I'm not saying that we aren't in a financial crisis at the moment, though we pretty clearly weren't actually in a security crisis in the run-up to Iraq. I'm just saying these aren't guys who can be trusted with a lot of power, and particularly not when they ask for it in a lump sum, in a hurry, in a moment of crisis, real or invented.

Second, even if they had a history of super decisions and competence and hadn't steered the bus into this ditch already, couldn't they come up with a better first draft of a system then "Uh, give the money to Hank and let him pass it out?" Seriously? Not even, well, Hank gets to spend the first $25 billion, but he has to get Bernanke to co-sign for anything larger? They are seriously proposing access to $700,000,000,000.00 with fewer controls than on petty cash boxes all over America?

Would it have killed them to, just to be polite, have included language asking for the approval of, say, the House and Senate Banking Committees, maybe with some special new 24-hour turn-around rule? Just, you know, to act as if they remembered it was the people's Treasury they were robbing taking the money from? Could they have at least said, "please?"

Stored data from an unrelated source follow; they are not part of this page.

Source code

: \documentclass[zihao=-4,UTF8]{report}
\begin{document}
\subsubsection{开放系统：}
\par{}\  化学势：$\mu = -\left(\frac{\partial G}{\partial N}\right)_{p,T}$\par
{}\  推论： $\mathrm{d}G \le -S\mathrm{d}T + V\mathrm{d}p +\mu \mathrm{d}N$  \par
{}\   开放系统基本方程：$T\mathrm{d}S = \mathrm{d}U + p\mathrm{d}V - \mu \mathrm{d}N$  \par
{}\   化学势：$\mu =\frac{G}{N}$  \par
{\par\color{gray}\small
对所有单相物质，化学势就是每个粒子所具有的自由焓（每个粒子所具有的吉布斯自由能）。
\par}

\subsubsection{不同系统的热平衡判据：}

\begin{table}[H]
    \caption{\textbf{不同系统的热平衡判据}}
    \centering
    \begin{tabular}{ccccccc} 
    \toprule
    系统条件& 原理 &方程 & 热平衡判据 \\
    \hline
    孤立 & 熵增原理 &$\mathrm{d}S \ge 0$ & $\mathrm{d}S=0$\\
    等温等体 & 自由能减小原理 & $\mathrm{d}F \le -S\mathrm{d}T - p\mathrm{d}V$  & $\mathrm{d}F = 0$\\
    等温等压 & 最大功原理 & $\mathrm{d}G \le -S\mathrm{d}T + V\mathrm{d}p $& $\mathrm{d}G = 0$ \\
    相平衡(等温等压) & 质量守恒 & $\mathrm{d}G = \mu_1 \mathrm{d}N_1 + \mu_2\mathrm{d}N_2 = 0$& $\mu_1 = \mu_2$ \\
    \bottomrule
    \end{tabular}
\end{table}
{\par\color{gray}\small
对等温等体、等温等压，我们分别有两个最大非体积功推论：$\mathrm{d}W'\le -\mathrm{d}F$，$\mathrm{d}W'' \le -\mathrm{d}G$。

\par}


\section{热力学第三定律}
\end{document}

Third, what does this plan purport he should do with the money? What do we, as taxpayers get? Do we take ownership of the banks, like we did during the Savings & Loan crisis (Keating who? But I digress...)? Do we get a retroactive tax on the huge payments taken home by the CEOs of these firms, or any kind of punishment or recompense for the trouble we're going to cleaning up their mess? Do firms which get one of these buy-outs have to dissolve, or convert to nonprofit status, or something? Do we get a new regulatory scheme in which it is impossible to make bogus mortgage loans, or to repackage them? Do we maybe get the requirement that the firms, in exchange for us taking the toxic waste off their hands, invest 10% of their gross incomes for the next ten years to fund affordable housing projects in towns across America? Anything?

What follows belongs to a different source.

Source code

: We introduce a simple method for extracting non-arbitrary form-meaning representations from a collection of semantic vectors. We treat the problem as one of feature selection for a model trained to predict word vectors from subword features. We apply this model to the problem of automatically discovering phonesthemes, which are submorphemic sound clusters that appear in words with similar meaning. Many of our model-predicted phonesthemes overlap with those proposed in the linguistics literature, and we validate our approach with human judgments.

Nope. We get a big bag of stinking toxic sludge, while they get to go off happily, singing and saying "See ya, suckas!"

And is $700,000,000,000.00 a reasonable amount for this stinking bag? Who knows? If anyone had the ability to accurately assess the worth of those 'securities', they wouldn't be toxic sludge. We're supposed to let Hank decide what's a fair price, I guess. Maybe he'll use his Magic 8 Ball, or something.

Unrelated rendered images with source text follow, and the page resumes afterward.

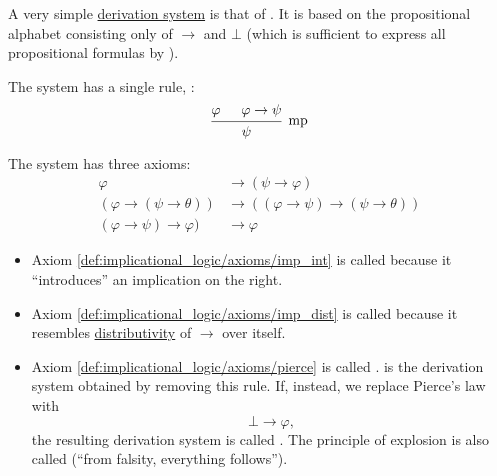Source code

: \begin{definition}\label{def:propositional_implicational_logic}
  A very simple \hyperref[def:first_order_derivation_system]{derivation system} is that of . It is based on the propositional alphabet consisting only of \( \to \) and \( \bot \) (which is sufficient to express all propositional formulas by ).

  \begin{refenum}
     The system has a single rule, :
    \begin{equation}\label{eq:def:implicational_logic/rules/modus_ponens}
      \begin{prooftree}
        \hypo{\varphi}
        \hypo{\varphi \to \psi}
        \infer2[mp]{\psi}
      \end{prooftree}
    \end{equation}

     The system has three axioms:
    \begin{align}
      \varphi                         &\to (\psi \to \varphi)                         \label{def:implicational_logic/axioms/imp_int} \\
      (\varphi \to (\psi \to \theta)) &\to ((\varphi \to \psi) \to (\psi \to \theta)) \label{def:implicational_logic/axioms/imp_dist} \\
      (\varphi \to \psi) \to \varphi) &\to \varphi                                    \label{def:implicational_logic/axioms/pierce}
    \end{align}

    \begin{itemize}
      \item Axiom \eqref{def:implicational_logic/axioms/imp_int} is called  because it \enquote{introduces} an implication on the right.
      \item Axiom \eqref{def:implicational_logic/axioms/imp_dist} is called  because it resembles \hyperref[def:distributive_lattice]{distributivity} of \( \to \) over itself.
      \item Axiom \eqref{def:implicational_logic/axioms/pierce} is called .  is the derivation system obtained by removing this rule. If, instead, we replace Pierce's law with 
      \begin{equation}\label{def:implicational_logic/axioms/explosion}
        \bot \to \varphi,
      \end{equation}
      the resulting derivation system is called . The principle of explosion is also called  (\enquote{from falsity, everything follows}).


\end{itemize}
\end{refenum}
\end{definition}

I don't pretend to be an economist. I'm just a smart guy who can ask some simple questions, and can sense when something smells funny.
However, this guy is an economist, and he thinks it's bogus too.

The President wants Congress to pass this plan next week. Barney Frank and the Democrats are making sounds like they'll try to dress it up with some language about protecting homeowners or something, which is scary. This plan should be a non-starter. I don't want Barney Frank to say, "We need to add to it," I want him to say "Ha-ha. No, seriously, what's your plan?"

Tell your Congresspeople to take a deep breath so they don't act in haste and repent in leisure. The administration's economic braintrust really needs to scrap this proposal and start again.

Update: See also: The Shock Doctrine.

Update 2: Oh, joy. The full-court press is on. From the Wall St. Journal via TPM:
House Republican staffers met with roughly 15 lobbyists Friday afternoon, whose message to lawmakers was clear: Don't load the legislation up with provisions not directly related to the crisis, or regulatory measures the industry has long opposed.

"We're opposed to adding provisions that will affect [or] undermine the deal substantively," said Scott Talbott, senior vice president of government affairs at the Financial Services Roundtable, whose members include the nation's largest banks, securities firms and insurers.

A deal killer for the group: a proposal that would grant bankruptcy judges new powers to lower the principal, interest rate or both on a mortgage as part of a bankruptcy proceeding.
They have no shame. They are addicts, and they just want the government to give them money. They just want the money. 'Just give us the money. MONEEEEEYYYY!!' (Picture zombies in wing-tips here.)